Source data:
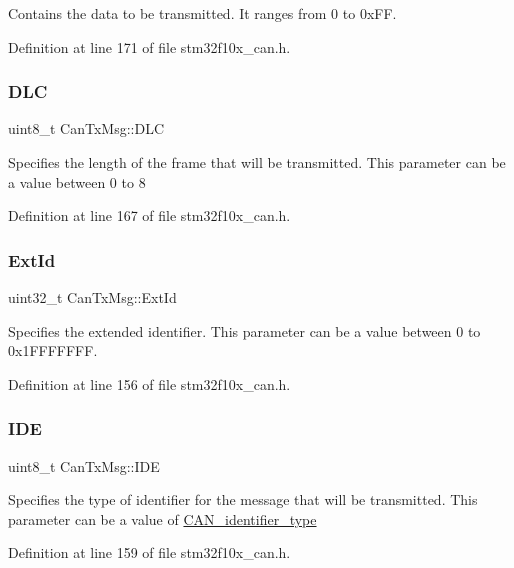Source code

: Contains the data to be transmitted. It ranges from 0 to 0x\+FF. 

Definition at line 171 of file stm32f10x\+\_\+can.\+h.

\mbox{\label{struct_can_tx_msg_ab49d0fa602aad2fd9cd007adafc11fc2}} 
\subsubsection{\texorpdfstring{D\+LC}{DLC}}
{\footnotesize\ttfamily uint8\+\_\+t Can\+Tx\+Msg\+::\+D\+LC}

Specifies the length of the frame that will be transmitted. This parameter can be a value between 0 to 8 

Definition at line 167 of file stm32f10x\+\_\+can.\+h.

\mbox{\label{struct_can_tx_msg_a33050a95a4cc463b589ff16bdd416f22}} 
\subsubsection{\texorpdfstring{Ext\+Id}{ExtId}}
{\footnotesize\ttfamily uint32\+\_\+t Can\+Tx\+Msg\+::\+Ext\+Id}

Specifies the extended identifier. This parameter can be a value between 0 to 0x1\+F\+F\+F\+F\+F\+FF. 

Definition at line 156 of file stm32f10x\+\_\+can.\+h.

\mbox{\label{struct_can_tx_msg_aa4c8568a0e3250a17bd7e116b3e09670}} 
\subsubsection{\texorpdfstring{I\+DE}{IDE}}
{\footnotesize\ttfamily uint8\+\_\+t Can\+Tx\+Msg\+::\+I\+DE}

Specifies the type of identifier for the message that will be transmitted. This parameter can be a value of \hyperlink{group___c_a_n__identifier__type}{C\+A\+N\+\_\+identifier\+\_\+type} 

Definition at line 159 of file stm32f10x\+\_\+can.\+h.

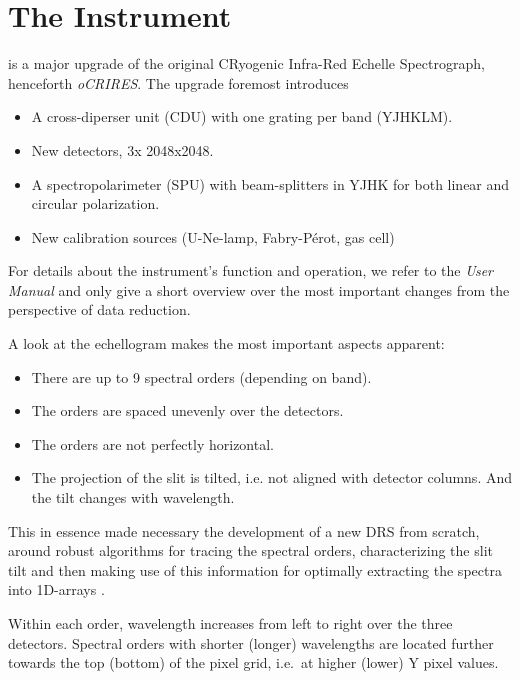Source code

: \section{The Instrument}
\label{sec:instrument}

\instrument{} is a major upgrade of the original CRyogenic Infra-Red Echelle
Spectrograph, henceforth \textit{oCRIRES}. The upgrade foremost introduces
\begin{itemize}
  \item A cross-diperser unit (CDU) with one grating per band (YJHKLM).
  \item New detectors, 3x 2048x2048.
  \item A spectropolarimeter (SPU) with beam-splitters in YJHK for both linear
        and circular polarization.
  \item New calibration sources (U-Ne-lamp, Fabry-Pérot, gas cell)
\end{itemize}

For details about the instrument's function and operation, we refer to the
\emph{User Manual} \cite{CIRESMAN} and only give a short overview over the
most important changes from the perspective of data reduction.

A look at the echellogram makes the most important aspects apparent:

\begin{itemize}
  \item There are up to 9 spectral orders (depending on band).
  \item The orders are spaced unevenly over the detectors.
  \item The orders are not perfectly horizontal.
  \item The projection of the slit is tilted, i.e. not aligned with detector
    columns. And the tilt changes with wavelength.
\end{itemize}

This in essence made necessary the development of a new DRS from scratch, around
robust algorithms for tracing the spectral orders, characterizing the slit tilt
and then making use of this information for optimally extracting the spectra
into 1D-arrays \cite{2021A&A...646A..32P}.

Within each order, wavelength increases from left to right over the three
detectors. Spectral orders with shorter (longer) wavelengths are located further
towards the top (bottom) of the pixel grid, i.e.~at higher (lower) Y pixel
values.

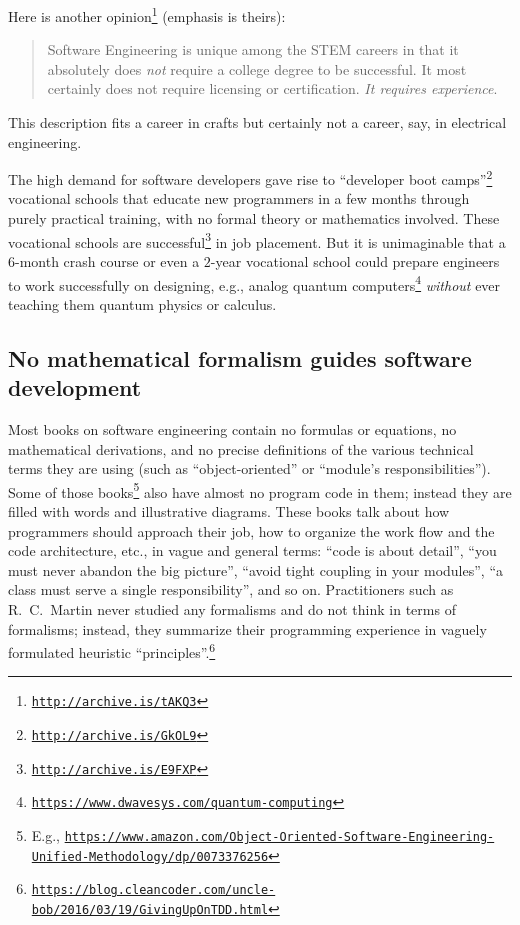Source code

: Here is another opinion\footnote{\texttt{\href{http://archive.is/tAKQ3}{http://archive.is/tAKQ3}}}
(emphasis is theirs):
\begin{quotation}
{\small{}Software Engineering is unique among the STEM careers in
that it absolutely does }\emph{\small{}not}{\small{} require a college
degree to be successful. It most certainly does not require licensing
or certification. }\emph{\small{}It requires experience}{\small{}.}{\small\par}
\end{quotation}
This description fits a career in crafts \textemdash{} but certainly
not a career, say, in electrical engineering.

The high demand for software developers gave rise to \textsf{``}developer
boot camps\textsf{''}\footnote{\texttt{\href{http://archive.is/GkOL9}{http://archive.is/GkOL9}}}
\textemdash{} vocational schools that educate new programmers in a
few months through purely practical training, with no formal theory
or mathematics involved. These vocational schools are successful\footnote{\texttt{\href{http://archive.is/E9FXP}{http://archive.is/E9FXP}}}
in job placement. But it is unimaginable that a $6$-month crash course
or even a $2$-year vocational school could prepare engineers to work
successfully on designing, e.g., analog quantum computers\footnote{\texttt{\href{https://www.dwavesys.com/quantum-computing}{https://www.dwavesys.com/quantum-computing}}}
\emph{without} ever teaching them quantum physics or calculus.

\subsection{No mathematical formalism guides software development}

Most books on software engineering contain no formulas or equations,
no mathematical derivations, and no precise definitions of the various
technical terms they are using (such as \textsf{``}object-oriented\textsf{''} or \textsf{``}module\textsf{'}s
responsibilities\textsf{''}). Some of those books\footnote{E.g., \texttt{\href{https://www.amazon.com/Object-Oriented-Software-Engineering-Unified-Methodology/dp/0073376256}{https://www.amazon.com/Object-Oriented-Software-Engineering-Unified-Methodology/dp/0073376256}}}
also have almost no program code in them; instead they are filled
with words and illustrative diagrams. These books talk about how programmers
should approach their job, how to organize the work flow and the code
architecture, etc., in vague and general terms: \textsf{``}code is about detail\textsf{''},
\textsf{``}you must never abandon the big picture\textsf{''}, \textsf{``}avoid tight coupling
in your modules\textsf{''}, \textsf{``}a class must serve a single responsibility\textsf{''},
and so on. Practitioners such as R.\ C.\ Martin never studied any
formalisms and do not think in terms of formalisms; instead, they
summarize their programming experience in vaguely formulated heuristic
\textquotedblleft principles\textquotedblright .\footnote{\texttt{\href{https://blog.cleancoder.com/uncle-bob/2016/03/19/GivingUpOnTDD.html}{https://blog.cleancoder.com/uncle-bob/2016/03/19/GivingUpOnTDD.html}}}

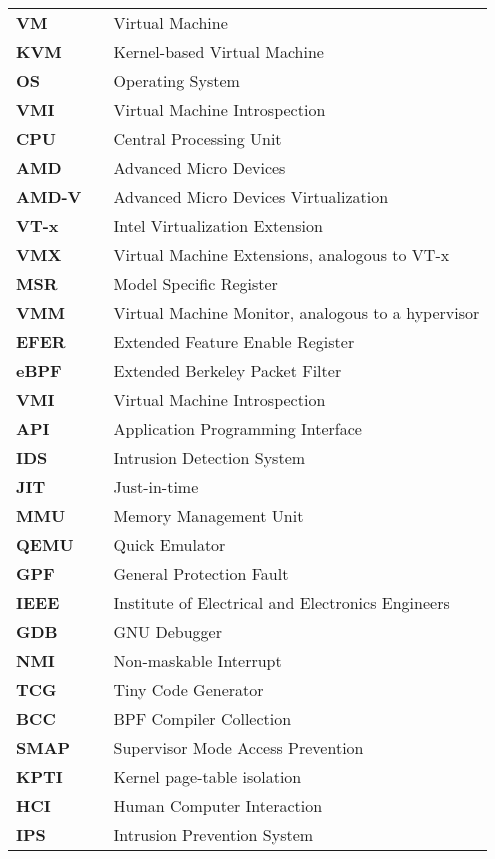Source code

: \documentclass{report}
\begin{document}
\begin{spacing}{1.5}
\begin{tabular}{lcl}
\large{\bf VM}  & & \large{Virtual Machine} \\
\large{\bf KVM}  & & \large{Kernel-based Virtual Machine} \\
\large{\bf OS}   & & \large{Operating System}        \\
\large{\bf VMI}  & & \large{Virtual Machine Introspection} \\
\large{\bf CPU}  & & \large{Central Processing Unit} \\
\large{\bf AMD}  & & \large{Advanced Micro Devices} \\
\large{\bf AMD-V}  & & \large{Advanced Micro Devices Virtualization} \\
\large{\bf VT-x}  & & \large{Intel Virtualization Extension} \\
\large{\bf VMX}  & & \large{Virtual Machine Extensions, analogous to VT-x} \\
\large{\bf MSR}  & & \large{Model Specific Register} \\
\large{\bf VMM}  & & \large{Virtual Machine Monitor, analogous to a hypervisor} \\
\large{\bf EFER}  & & \large{Extended Feature Enable Register} \\
\large{\bf eBPF}  & & \large{Extended Berkeley Packet Filter} \\
\large{\bf VMI}  & & \large{Virtual Machine Introspection} \\
\large{\bf API}  & & \large{Application Programming Interface} \\
\large{\bf IDS}  & & \large{Intrusion Detection System} \\
\large{\bf JIT}  & & \large{Just-in-time} \\
\large{\bf MMU}  & & \large{Memory Management Unit} \\
\large{\bf QEMU}  & & \large{Quick Emulator} \\
\large{\bf GPF}  & & \large{General Protection Fault} \\
\large{\bf IEEE}  & & \large{Institute of Electrical and Electronics Engineers} \\
\large{\bf GDB}  & & \large{GNU Debugger} \\
\large{\bf NMI}  & & \large{Non-maskable Interrupt} \\
\large{\bf TCG}  & & \large{Tiny Code Generator} \\
\large{\bf BCC}  & & \large{BPF Compiler Collection} \\
\large{\bf SMAP}  & & \large{Supervisor Mode Access Prevention} \\
\large{\bf KPTI}  & & \large{Kernel page-table isolation} \\
\large{\bf HCI}  & & \large{Human Computer Interaction} \\
\large{\bf IPS}  & & \large{Intrusion Prevention System} \\
\end{tabular}















\end{spacing}
\end{document}
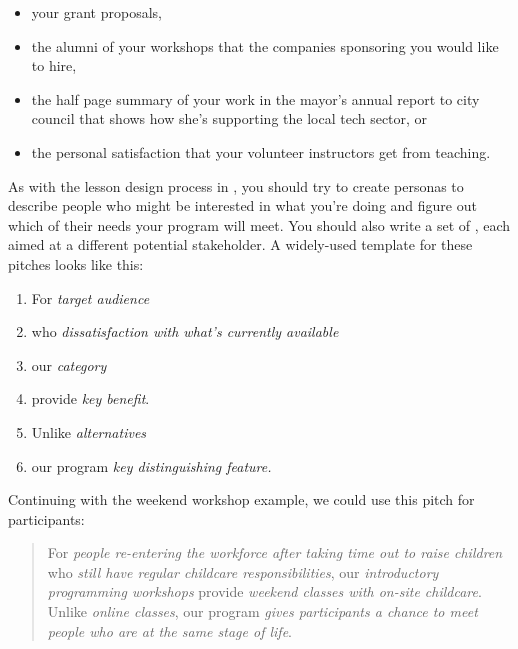 \begin{itemize}

\item
  your grant proposals,

\item
  the alumni of your workshops that the companies sponsoring you would
  like to hire,

\item
  the half page summary of your work in the mayor's annual report to
  city council that shows how she's supporting the local tech sector, or

\item
  the personal satisfaction that your volunteer instructors get from
  teaching.

\end{itemize}

As with the lesson design process in , you should
try to create personas to describe people who might be interested in
what you're doing and figure out which of their needs your program
will meet. You should also write a set of
, each aimed at a
different potential stakeholder. A widely-used template for these
pitches looks like this:

\begin{enumerate}
\item
  For \emph{target audience}
\item
  who \emph{dissatisfaction with what's currently available}
\item
  our \emph{category}
\item
  provide \emph{key benefit}.
\item
  Unlike \emph{alternatives}
\item
  our program \emph{key distinguishing feature.}
\end{enumerate}

\noindent
Continuing with the weekend workshop example, we could use this
pitch for participants:

\begin{quote}

  For \emph{people re-entering the workforce after taking time out to
    raise children} who \emph{still have regular childcare
    responsibilities}, our \emph{introductory programming workshops}
  provide \emph{weekend classes with on-site childcare}. Unlike
  \emph{online classes}, our program \emph{gives participants a chance
    to meet people who are at the same stage of life}.

\end{quote}

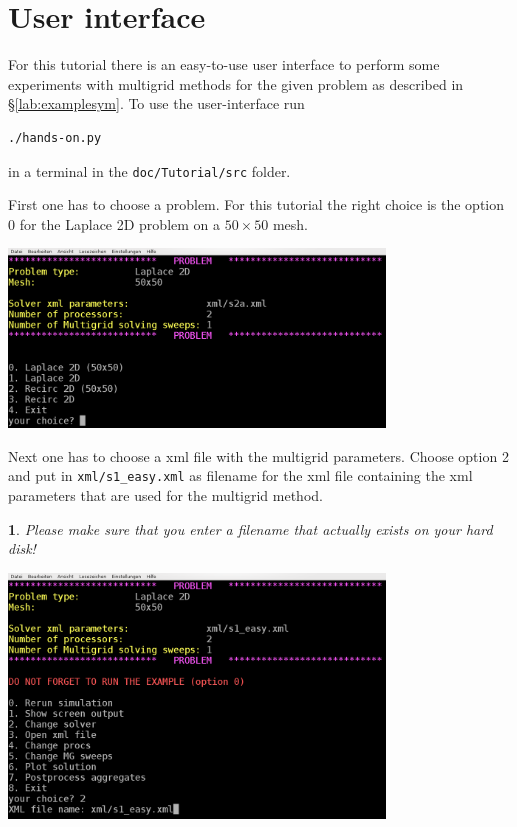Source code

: \documentclass[10pt,fleqn]{book}
\newtheorem*{mycomment}{\ding{42}}
\begin{document}
\section{User interface}
For this tutorial there is an easy-to-use user interface to perform some experiments with multigrid methods for the given problem as described in \S\ref{lab:examplesym}.
To use the user-interface run
\begin{verbatim}
./hands-on.py
\end{verbatim}
in a terminal in the \texttt{doc/Tutorial/src} folder.

First one has to choose a problem. For this tutorial the right choice is the option 0 for the Laplace 2D problem on a $50\times 50$ mesh.
\begin{center}\includegraphics[width=10cm]{pics/tut1_1.png} \end{center}

Next one has to choose a xml file with the multigrid parameters. Choose option 2 and put in \texttt{xml/s1\_easy.xml} as filename for the xml file containing the xml parameters that are used for the multigrid method.
\begin{mycomment}
Please make sure that you enter a filename that actually exists on your hard disk!
\end{mycomment}

\begin{center}\includegraphics[width=10cm]{pics/tut1_3.png} \end{center}
\end{document}
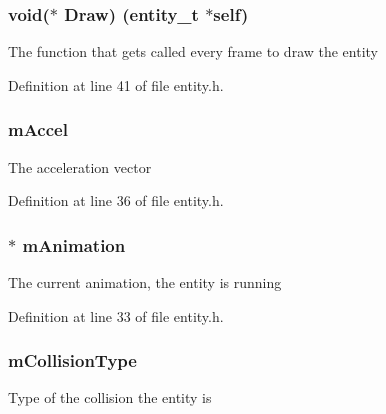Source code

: \subsubsection[{\texorpdfstring{Draw}{Draw}}]{\setlength{\rightskip}{0pt plus 5cm}void($\ast$ Draw) ({\bf entity\+\_\+t} $\ast$self)}\hypertarget{structentity__s_a51719e3ab7c4f8dd260dea013021f53c}{}\label{structentity__s_a51719e3ab7c4f8dd260dea013021f53c}
The function that gets called every frame to draw the entity 

Definition at line 41 of file entity.\+h.

\subsubsection[{\texorpdfstring{m\+Accel}{mAccel}}]{ m\+Accel}\hypertarget{structentity__s_ae9f3b8e36df4503009ee071958f75b6c}{}\label{structentity__s_ae9f3b8e36df4503009ee071958f75b6c}
The acceleration vector 

Definition at line 36 of file entity.\+h.

\subsubsection[{\texorpdfstring{m\+Animation}{mAnimation}}]{$\ast$ m\+Animation}\hypertarget{structentity__s_ab8851adbf3f67db41bcdac86f698b197}{}\label{structentity__s_ab8851adbf3f67db41bcdac86f698b197}
The current animation, the entity is running 

Definition at line 33 of file entity.\+h.

\subsubsection[{\texorpdfstring{m\+Collision\+Type}{mCollisionType}}]{ m\+Collision\+Type}\hypertarget{structentity__s_afe71918d74f1053c28126544dce2f32b}{}\label{structentity__s_afe71918d74f1053c28126544dce2f32b}
Type of the collision the entity is 

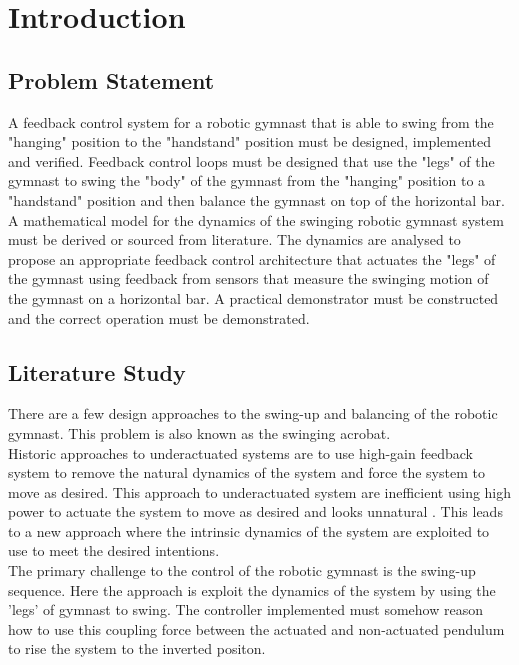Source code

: \chapter{Introduction}
\label{chp:intro}


\section{Problem Statement}

A feedback control system for a robotic gymnast that is able to swing from the "hanging" position to the "handstand" position must be designed, implemented and verified. Feedback control loops must be designed that use the "legs" of the gymnast to swing the "body" of the gymnast from the "hanging" position to a "handstand" position and then balance the gymnast on top of the horizontal bar. A mathematical model for the dynamics of the swinging robotic gymnast system must be derived or sourced from literature. The dynamics are analysed to propose an appropriate feedback control architecture that actuates the "legs" of the gymnast using feedback from sensors that measure the swinging motion of the gymnast on a horizontal bar. A practical demonstrator must be constructed and the correct operation must be demonstrated.\\


\section{Literature Study}


There are a few design approaches to the swing-up and balancing of the robotic gymnast. This problem is also known as the swinging acrobat. \\

Historic approaches to underactuated systems are to use high-gain feedback system to remove the natural dynamics of the system and force the system to move as desired. This approach to underactuated system are inefficient using high power to actuate the system to move as desired and looks unnatural \citep{tedrake}. This leads to a new approach where the intrinsic dynamics of the system are exploited to use to meet the desired intentions.\\

The primary challenge to the control of the robotic gymnast is the swing-up sequence. Here the approach is exploit the dynamics of the system by using the 'legs' of gymnast to swing. The controller implemented must somehow reason how to use this coupling force between the actuated and non-actuated pendulum to rise the system to the inverted positon.\\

Exercise description: All lines above in which the word "Advanced" occurs should be identified and copied.

Result below:
\large{\bf AMD}  & & \large{Advanced Micro Devices} \\
\large{\bf AMD-V}  & & \large{Advanced Micro Devices Virtualization} \\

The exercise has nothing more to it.